Best Practices for Financing Your Growing Business

So you have done market research which makes you realize your solution is wanted. You have written a great business plan. You have put together a great management team. You also know exactly how much money you need. What next?

The first place to start is the bank. This is only if you have got customers who will commit to purchasing your solution. Retail banks will not finance equity (please see In Defense of Banks) but if you need a certain amount of trade finance, they will see you through. Or it may be that you have certain assets – like a Porter Cable 895pk – that the bank may lend against. (Also see when talking to a bank).
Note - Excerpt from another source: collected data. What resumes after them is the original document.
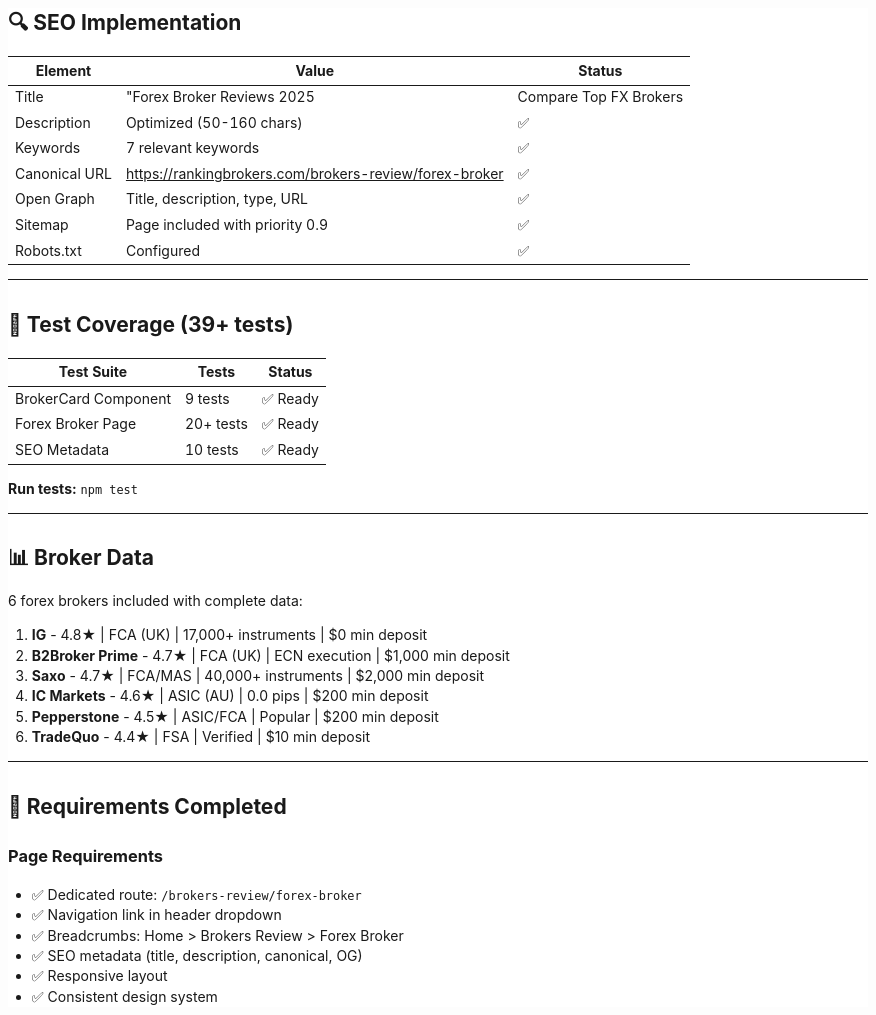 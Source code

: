 
## 🔍 SEO Implementation

| Element | Value | Status |
|---------|-------|--------|
| Title | "Forex Broker Reviews 2025 | Compare Top FX Brokers | Ranking Brokers" | ✅ |
| Description | Optimized (50-160 chars) | ✅ |
| Keywords | 7 relevant keywords | ✅ |
| Canonical URL | https://rankingbrokers.com/brokers-review/forex-broker | ✅ |
| Open Graph | Title, description, type, URL | ✅ |
| Sitemap | Page included with priority 0.9 | ✅ |
| Robots.txt | Configured | ✅ |

---

## 🧪 Test Coverage (39+ tests)

| Test Suite | Tests | Status |
|------------|-------|--------|
| BrokerCard Component | 9 tests | ✅ Ready |
| Forex Broker Page | 20+ tests | ✅ Ready |
| SEO Metadata | 10 tests | ✅ Ready |

**Run tests:** `npm test`

---

## 📊 Broker Data

6 forex brokers included with complete data:

1. **IG** - 4.8★ | FCA (UK) | 17,000+ instruments | $0 min deposit
2. **B2Broker Prime** - 4.7★ | FCA (UK) | ECN execution | $1,000 min deposit
3. **Saxo** - 4.7★ | FCA/MAS | 40,000+ instruments | $2,000 min deposit
4. **IC Markets** - 4.6★ | ASIC (AU) | 0.0 pips | $200 min deposit
5. **Pepperstone** - 4.5★ | ASIC/FCA | Popular | $200 min deposit
6. **TradeQuo** - 4.4★ | FSA | Verified | $10 min deposit

---

## 🎯 Requirements Completed

### Page Requirements
- ✅ Dedicated route: `/brokers-review/forex-broker`
- ✅ Navigation link in header dropdown
- ✅ Breadcrumbs: Home > Brokers Review > Forex Broker
- ✅ SEO metadata (title, description, canonical, OG)
- ✅ Responsive layout
- ✅ Consistent design system
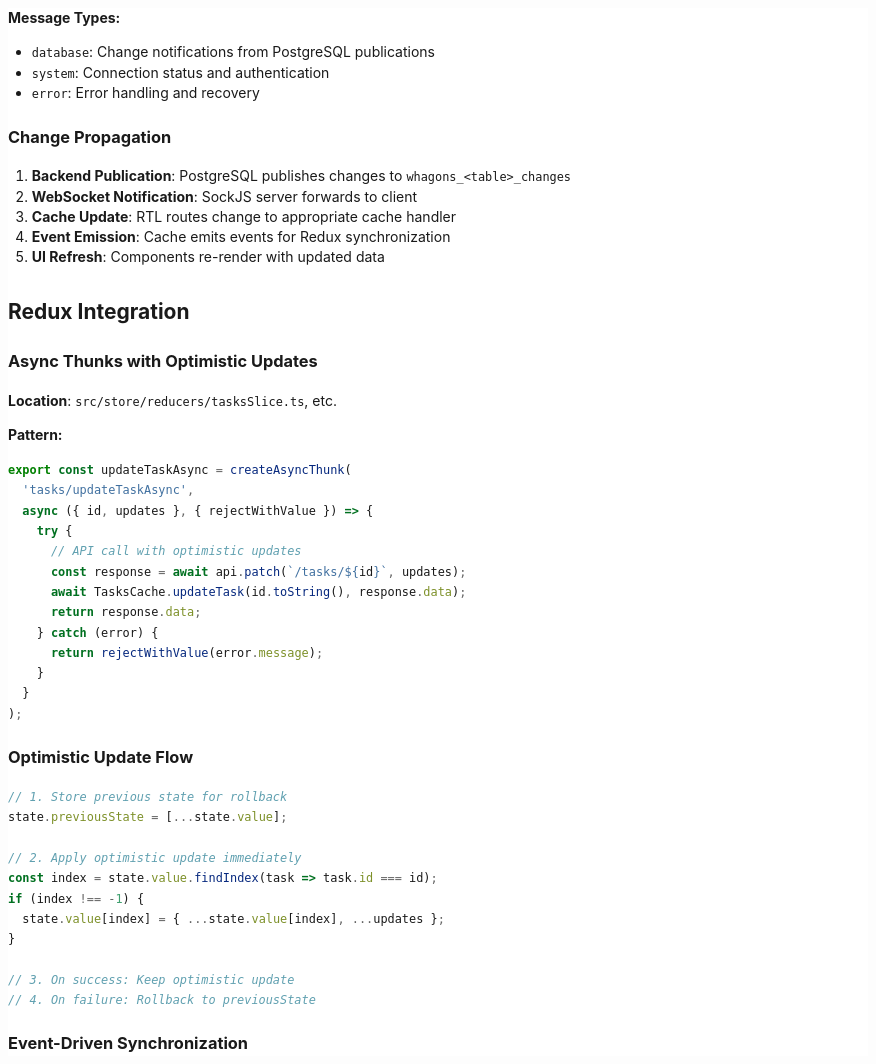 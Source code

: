 **Message Types:**
- `database`: Change notifications from PostgreSQL publications
- `system`: Connection status and authentication
- `error`: Error handling and recovery

### Change Propagation

1. **Backend Publication**: PostgreSQL publishes changes to `whagons_<table>_changes`
2. **WebSocket Notification**: SockJS server forwards to client
3. **Cache Update**: RTL routes change to appropriate cache handler
4. **Event Emission**: Cache emits events for Redux synchronization
5. **UI Refresh**: Components re-render with updated data

## Redux Integration

### Async Thunks with Optimistic Updates

**Location**: `src/store/reducers/tasksSlice.ts`, etc.

**Pattern:**
```typescript
export const updateTaskAsync = createAsyncThunk(
  'tasks/updateTaskAsync',
  async ({ id, updates }, { rejectWithValue }) => {
    try {
      // API call with optimistic updates
      const response = await api.patch(`/tasks/${id}`, updates);
      await TasksCache.updateTask(id.toString(), response.data);
      return response.data;
    } catch (error) {
      return rejectWithValue(error.message);
    }
  }
);
```

### Optimistic Update Flow

```typescript
// 1. Store previous state for rollback
state.previousState = [...state.value];

// 2. Apply optimistic update immediately
const index = state.value.findIndex(task => task.id === id);
if (index !== -1) {
  state.value[index] = { ...state.value[index], ...updates };
}

// 3. On success: Keep optimistic update
// 4. On failure: Rollback to previousState
```

### Event-Driven Synchronization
If a bank is not an option what next?

It depends how much money you are looking to raise. If it is over £1m, there are a number of financial institutions which may be able to help. Typically, they will not invest amounts of less than £1/2m because the amount of work they will have to do to make the investment makes it uneconomical. If it costs them £100,000 to make the investment and £20,000 a year to monitor the investment at the end of five years the investment has cost them the amount invested plus £200,000. A £100,000 investment will therefore need to treble just to break even for them!

You may approach the funds yourself directly of course, but it tends to help if you employ the services of a corporate financier. A good financier will check your business plan for you and help target the right institutions. They will typically charge around 3% of all funds raised (for amounts over £1m) and they may charge a monthly retainer. You may find yourself paying £10,000 a month for three months with no guarantee of success whatsoever.

If you are looking to raise less than £500,000 you should consider the angel market. You will see that through Google Ads there are lots of adverts for Angel groups. Click on those links to see if they may be right for you.

You can of course also use corporate financiers to approach angels. CONFLICT ALERT – This is what I do! Typically for this they will charge 5% for funds raised. I don’t want to do myself out of a job here, but with a little bit of research and application, this is something you can do yourself.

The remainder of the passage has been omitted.